If a metaverse promotes itself as a utopia where users communicate, collaborate, share ideas, and play, then, in my non-legal view, it is setting an expectation with users that they have some protection. Will users sue Meta, NVIDIA, etc. if they are abused and harassed in a metaverse?
One big issue is what is the legal domain? If one avatar is in Brazil, another avatar is in Boston and the Headquarters of the metaverse service provider is in California, what laws apply? What if the metaverse service provider is headquartered in China? What if the avatar accused of experiencing the harassment/assault is an AI-enabled bot?
What is the Exposure in an Enterprise Metaverse?
Another issue is the use of a metaverse for business enterprise usage (What Is The Future of Metaverse?). What if employees and partners are attending an event, and these issues come up?
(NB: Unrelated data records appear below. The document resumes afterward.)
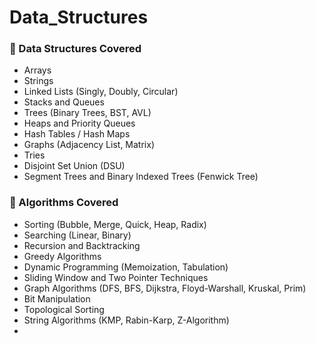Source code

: # Data_Structures

### 📌 Data Structures Covered

- Arrays
- Strings
- Linked Lists (Singly, Doubly, Circular)
- Stacks and Queues
- Trees (Binary Trees, BST, AVL)
- Heaps and Priority Queues
- Hash Tables / Hash Maps
- Graphs (Adjacency List, Matrix)
- Tries
- Disjoint Set Union (DSU)
- Segment Trees and Binary Indexed Trees (Fenwick Tree)

### 📌 Algorithms Covered

- Sorting (Bubble, Merge, Quick, Heap, Radix)
- Searching (Linear, Binary)
- Recursion and Backtracking
- Greedy Algorithms
- Dynamic Programming (Memoization, Tabulation)
- Sliding Window and Two Pointer Techniques
- Graph Algorithms (DFS, BFS, Dijkstra, Floyd-Warshall, Kruskal, Prim)
- Bit Manipulation
- Topological Sorting
- String Algorithms (KMP, Rabin-Karp, Z-Algorithm)
-
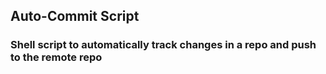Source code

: ## Auto-Commit Script

### Shell script to automatically track changes in a repo and push to the remote repo

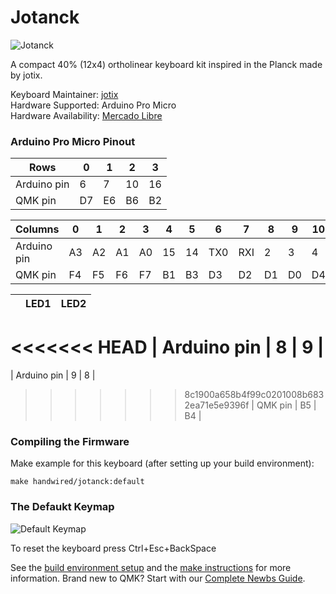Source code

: # Jotanck

![Jotanck](https://i.imgur.com/bBfO4L2.jpg)

A compact 40% (12x4) ortholinear keyboard kit inspired in the Planck made by jotix.

Keyboard Maintainer: [jotix](https://github.com/jotix)  
Hardware Supported: Arduino Pro Micro  
Hardware Availability: [Mercado Libre](https://articulo.mercadolibre.com.ar/MLA-771696548-teclado-mecanico-handwired-black-switchs-pbt-keycaps-_JM)

### Arduino Pro Micro Pinout

| Rows        | 0  | 1  | 2  | 3  |
|-------------|----|----|----|----|
| Arduino pin | 6  | 7  | 10 | 16 |
| QMK pin     | D7 | E6 | B6 | B2 |

| Columns     | 0  | 1  | 2  | 3  | 4  | 5  | 6   | 7   | 8  | 9  | 10 | 11 |
|-------------|----|----|----|----|----|----|-----|-----|----|----|----|----|
| Arduino pin | A3 | A2 | A1 | A0 | 15 | 14 | TX0 | RXI | 2  | 3  | 4  | 5  |
| QMK pin     | F4 | F5 | F6 | F7 | B1 | B3 | D3  | D2  | D1 | D0 | D4 | C6 |

|             | LED1 | LED2 |
|-------------|------|------|
<<<<<<< HEAD
| Arduino pin | 8    | 9    |
=======
| Arduino pin | 9    | 8    |
>>>>>>> 8c1900a658b4f99c0201008b6832ea71e5e9396f
| QMK pin     | B5   | B4   |

### Compiling the Firmware

Make example for this keyboard (after setting up your build environment):

    make handwired/jotanck:default

### The Defaukt Keymap

![Default Keymap](https://i.imgur.com/xh7Dmd7.png)

To reset the keyboard press Ctrl+Esc+BackSpace

See the [build environment setup](https://docs.qmk.fm/#/getting_started_build_tools) and the [make instructions](https://docs.qmk.fm/#/getting_started_make_guide) for more information. Brand new to QMK? Start with our [Complete Newbs Guide](https://docs.qmk.fm/#/newbs).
Could your business be liable because an employee is victimized while attending an event that is not policed in a metaverse?
What Can Be Done?
The University of Nevada at Las Vegas has promoted a set of guidelines for concert venues that could be applied to help inform and protect metaverse users.
- Promote an explicit anti-harassment policy
- Increase bystander intervention
- Promptly remove offenders / prosecute offenders
- Create a centralized place for help and reporting
- Train staff to identify and respond to nonconsensual behavior
- Increase surveillance
- Imbed individuals in the metaverse to provide monitoring and allow immediate reporting
Bottom Line
The metaverses open a whole new can of worms for police, legal systems, social media service providers, enterprises, and parents. Based on the articles I have read thus far, there are a lot more questions regarding responsibility and culpability. Particularly when dealing with masked users of widely diverse ages, genders, and regional behavioral norms and legal frameworks.
For now, my only advice is that executives, managers, users, and parents beware. Know that metaverses are not well policed today and that the rules and governance of metaverses are not well defined. Understand that the potential emotional impact of experiencing harassment and abuse in VR/AR is significantly different from a flat-screen. Educate your employees, social network, and children. And, provide an easy way for them to report and share experiences.